Watching Valentino Rossi ride a motorbike is a thing of beauty.
Faster, louder, sexier. 2017 was intended to be the year of the revolution in Formula 1.
The sport, which has apparently been in a downward spiral, was meant to get back on the right path with a new set of regulations. The cars would see a ‘five to six seconds drop in lap times through aerodynamic rules revolution, wider tyres and [the] reduction of car weight’.
Also part of this revamp was the reintroduction of refuelling, higher revving, louder engines and “aggressive looks”. However, the ‘aero revolution’ which the regulations relied on for the increase of lap times has blown up like a Pirelli tyre – loudly, and with much controversy.

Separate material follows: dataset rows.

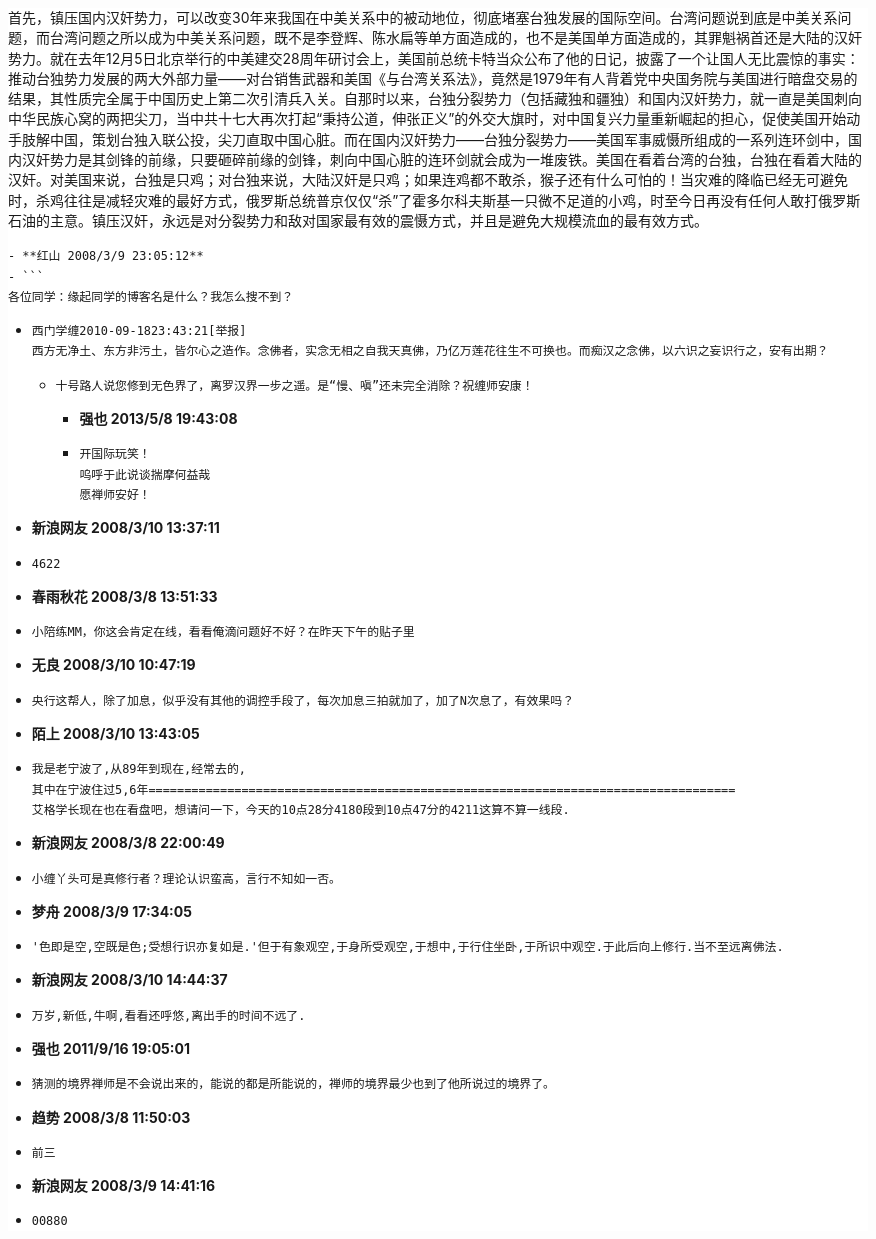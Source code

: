   首先，镇压国内汉奸势力，可以改变30年来我国在中美关系中的被动地位，彻底堵塞台独发展的国际空间。台湾问题说到底是中美关系问题，而台湾问题之所以成为中美关系问题，既不是李登辉、陈水扁等单方面造成的，也不是美国单方面造成的，其罪魁祸首还是大陆的汉奸势力。就在去年12月5日北京举行的中美建交28周年研讨会上，美国前总统卡特当众公布了他的日记，披露了一个让国人无比震惊的事实：推动台独势力发展的两大外部力量――对台销售武器和美国《与台湾关系法》，竟然是1979年有人背着党中央国务院与美国进行暗盘交易的结果，其性质完全属于中国历史上第二次引清兵入关。自那时以来，台独分裂势力（包括藏独和疆独）和国内汉奸势力，就一直是美国刺向中华民族心窝的两把尖刀，当中共十七大再次打起“秉持公道，伸张正义”的外交大旗时，对中国复兴力量重新崛起的担心，促使美国开始动手肢解中国，策划台独入联公投，尖刀直取中国心脏。而在国内汉奸势力――台独分裂势力――美国军事威慑所组成的一系列连环剑中，国内汉奸势力是其剑锋的前缘，只要砸碎前缘的剑锋，刺向中国心脏的连环剑就会成为一堆废铁。美国在看着台湾的台独，台独在看着大陆的汉奸。对美国来说，台独是只鸡；对台独来说，大陆汉奸是只鸡；如果连鸡都不敢杀，猴子还有什么可怕的！当灾难的降临已经无可避免时，杀鸡往往是减轻灾难的最好方式，俄罗斯总统普京仅仅“杀”了霍多尔科夫斯基一只微不足道的小鸡，时至今日再没有任何人敢打俄罗斯石油的主意。镇压汉奸，永远是对分裂势力和敌对国家最有效的震慑方式，并且是避免大规模流血的最有效方式。
  ```
- **红山 2008/3/9 23:05:12**
- ```
  各位同学：缘起同学的博客名是什么？我怎么搜不到？
  ```
- ```
  西门学缠2010-09-1823:43:21[举报]
  西方无净土、东方非污土，皆尔心之造作。念佛者，实念无相之自我天真佛，乃亿万莲花往生不可换也。而痴汉之念佛，以六识之妄识行之，安有出期？
  ```
   - ```
     十号路人说您修到无色界了，离罗汉界一步之遥。是“慢、嗔”还未完全消除？祝缠师安康！
     ```
      - **强也 2013/5/8 19:43:08**
      - ```
        开国际玩笑！
        呜呼于此说谈揣摩何益哉
        愿禅师安好！
        ```
- **新浪网友 2008/3/10 13:37:11**
- ```
  4622
  ```
- **春雨秋花 2008/3/8 13:51:33**
- ```
  小陪练MM，你这会肯定在线，看看俺滴问题好不好？在昨天下午的贴子里
  ```
- **无良 2008/3/10 10:47:19**
- ```
  央行这帮人，除了加息，似乎没有其他的调控手段了，每次加息三拍就加了，加了N次息了，有效果吗？
  ```
- **陌上 2008/3/10 13:43:05**
- ```
  我是老宁波了,从89年到现在,经常去的,
  其中在宁波住过5,6年==================================================================================
  艾格学长现在也在看盘吧，想请问一下，今天的10点28分4180段到10点47分的4211这算不算一线段.
  ```
- **新浪网友 2008/3/8 22:00:49**
- ```
  小缠丫头可是真修行者？理论认识蛮高，言行不知如一否。
  ```
- **梦舟 2008/3/9 17:34:05**
- ```
  '色即是空,空既是色;受想行识亦复如是.'但于有象观空,于身所受观空,于想中,于行住坐卧,于所识中观空.于此后向上修行.当不至远离佛法.
  ```
- **新浪网友 2008/3/10 14:44:37**
- ```
  万岁,新低,牛啊,看看还呼悠,离出手的时间不远了.
  ```
- **强也 2011/9/16 19:05:01**
- ```
  猜测的境界禅师是不会说出来的，能说的都是所能说的，禅师的境界最少也到了他所说过的境界了。
  ```
- **趋势 2008/3/8 11:50:03**
- ```
  前三
  ```
- **新浪网友 2008/3/9 14:41:16**
- ```
  00880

Aerodynamics have been a thorny subject for Formula One fans. Increasing the power of the aero on a car makes it faster round a lap, but it also means that it is more susceptible to turbulence, which in turn means it is more difficult for the cars to overtake down a straight, at least without a DRS solution. In addition to that, increased aero reduces the top speed but increases the cornering speed, meaning that the braking zones are reduced, making overtaking into a corner also more difficult.

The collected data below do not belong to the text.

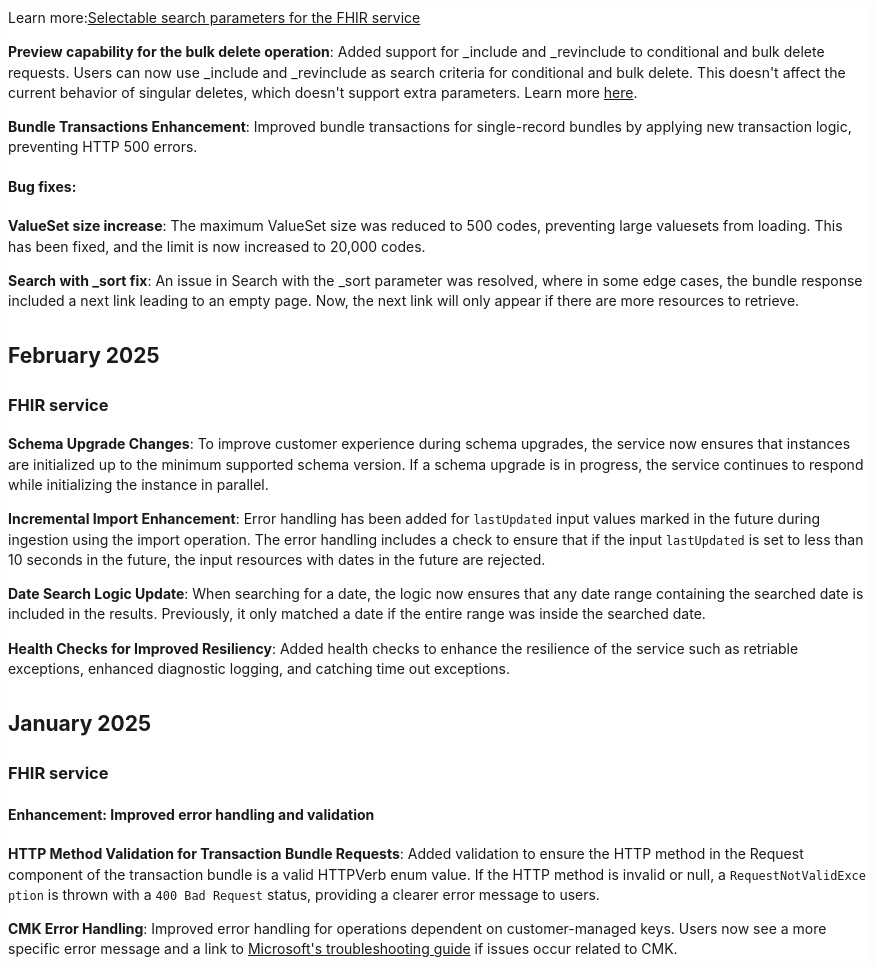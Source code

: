 Learn more:[Selectable search parameters for the FHIR service](fhir/selectable-search-parameters.md)

**Preview capability for the bulk delete operation**: Added support for _include and _revinclude to conditional and bulk delete requests. Users can now use _include and _revinclude as search criteria for conditional and bulk delete. This doesn't affect the current behavior of singular deletes, which doesn't support extra parameters. Learn more [here](./fhir/fhir-bulk-delete.md).

**Bundle Transactions Enhancement**: Improved bundle transactions for single-record bundles by applying new transaction logic, preventing HTTP 500 errors.

#### Bug fixes:

**ValueSet size increase**: The maximum ValueSet size was reduced to 500 codes, preventing large valuesets from loading. This has been fixed, and the limit is now increased to 20,000 codes.

**Search with _sort fix**: An issue in Search with the _sort parameter was resolved, where in some edge cases, the bundle response included a next link leading to an empty page. Now, the next link will only appear if there are more resources to retrieve.

## February 2025
### FHIR service
**Schema Upgrade Changes**: To improve customer experience during schema upgrades, the service now ensures that instances are initialized up to the minimum supported schema version. If a schema upgrade is in progress, the service continues to respond while initializing the instance in parallel.
 
**Incremental Import Enhancement**: Error handling has been added for `lastUpdated` input values marked in the future during ingestion using the import operation. The error handling includes a check to ensure that if the input `lastUpdated` is set to less than 10 seconds in the future, the input resources with dates in the future are rejected.

**Date Search Logic Update**: When searching for a date, the logic now ensures that any date range containing the searched date is included in the results. Previously, it only matched a date if the entire range was inside the searched date.

**Health Checks for Improved Resiliency**: Added health checks to enhance the resilience of the service such as retriable exceptions, enhanced diagnostic logging, and catching time out exceptions.

## January 2025

### FHIR service

#### Enhancement: Improved error handling and validation

**HTTP Method Validation for Transaction Bundle Requests**:
Added validation to ensure the HTTP method in the Request component of the transaction bundle is a valid HTTPVerb enum value. If the HTTP method is invalid or null, a `RequestNotValidException` is thrown with a `400 Bad Request` status, providing a clearer error message to users.

**CMK Error Handling**: Improved error handling for operations dependent on customer-managed keys. Users now see a more specific error message and a link to [Microsoft's troubleshooting guide](fhir/configure-customer-managed-keys.md) if issues occur related to CMK.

However, what aerodynamics loses in racing quality, it apparently makes up in ‘spectacle’. Most casual Formula One fans say that the sport was ‘better’ in the early 2000s, where despite a lack of overtaking, fans were amused by the sheer speed and power of the cars.

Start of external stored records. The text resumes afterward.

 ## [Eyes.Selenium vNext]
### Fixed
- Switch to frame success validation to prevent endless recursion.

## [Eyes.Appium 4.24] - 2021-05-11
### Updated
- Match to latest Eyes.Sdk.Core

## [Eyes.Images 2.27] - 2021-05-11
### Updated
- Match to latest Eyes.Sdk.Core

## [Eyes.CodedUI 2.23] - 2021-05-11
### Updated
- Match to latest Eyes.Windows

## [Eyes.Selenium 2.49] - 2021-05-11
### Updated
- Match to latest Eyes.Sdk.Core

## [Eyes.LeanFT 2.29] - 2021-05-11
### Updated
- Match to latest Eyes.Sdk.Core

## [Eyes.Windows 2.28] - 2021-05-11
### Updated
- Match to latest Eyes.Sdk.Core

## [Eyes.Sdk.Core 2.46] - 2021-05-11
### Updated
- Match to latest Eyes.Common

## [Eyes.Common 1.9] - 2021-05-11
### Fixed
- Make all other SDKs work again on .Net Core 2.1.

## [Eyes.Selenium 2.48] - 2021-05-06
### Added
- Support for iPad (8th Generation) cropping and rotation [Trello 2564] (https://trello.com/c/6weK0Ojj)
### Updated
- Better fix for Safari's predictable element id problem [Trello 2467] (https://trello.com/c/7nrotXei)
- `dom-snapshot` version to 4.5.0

It is these ‘casual’ fans who are disappearing from the sport, part of the reason behind the drop off of television viewing figures.
2017 was meant to see a massive increase in Aero. The proposal, brought forward by Red Bull, a team who won the championship for four years on the strength of their chassis, suggested an increase in the size of the front and rear wings, in addition to a larger diffuser. However, this proposal came undone by Pirelli, who revealed that in order for the tyres to withstand such an increase, the tyre pressures would need to be increased, with these pressure levels affecting cornering ability and therefore removing any benefits of the increased aero.
The FIA sided with Pirelli, as did most of the teams, who voted for a reduction in the proposed aero levels.
It is somewhat ironic that Pirelli, the controversial tyre supplier who recently was awarded a three-year extension of its contract despite a dramatic tyre failure at the Belgian Grand Prix, should be the undoing of the key part of Formula One’s new regulations. Formula One cars are now only expected to see a 3 second improvement in lap times thanks to wider tyres.
This is now the nerfing of yet another intended change to Formula 1’s DNA. Last year, the Formula One strategy group declared that each team should be free to choose both of its dry tires for each Grand Prix in 2016. Pirelli however offered a restricted implementation, whereby despite an increase to the amount of dry compounds to five, Pirelli remains in control of the three tyres made available to the teams, with a specified Q3 compound and a further two sets of tyres for the weekend specified by Pirelli.
The new rules have restricted any strategic freedom the teams may have gained from these changes.
The proposal of introducing refuelling disappeared almost as quickly as it arrived. It was dropped for cost reasons and with the new fuel efficient engines there are very little gains to be had from refuelling.
Making the cars lighter is also difficult, due to the fact that cars have put on weight as a result of the introduction of ERS systems, as well as the large fuel loads that cars must carry nowadays.
So it seems that very little will change in 2017. And that is probably for the best. The reason Formula One got into this mess was that instead of making subtle changes to the formula, the FIA have tried to shake things up.
It is apparent now though, that Formula One will not be able to return to the path it deviated from, which is why it is probably best if Formula One continues on the new development path it has found itself on, wherever that may lead.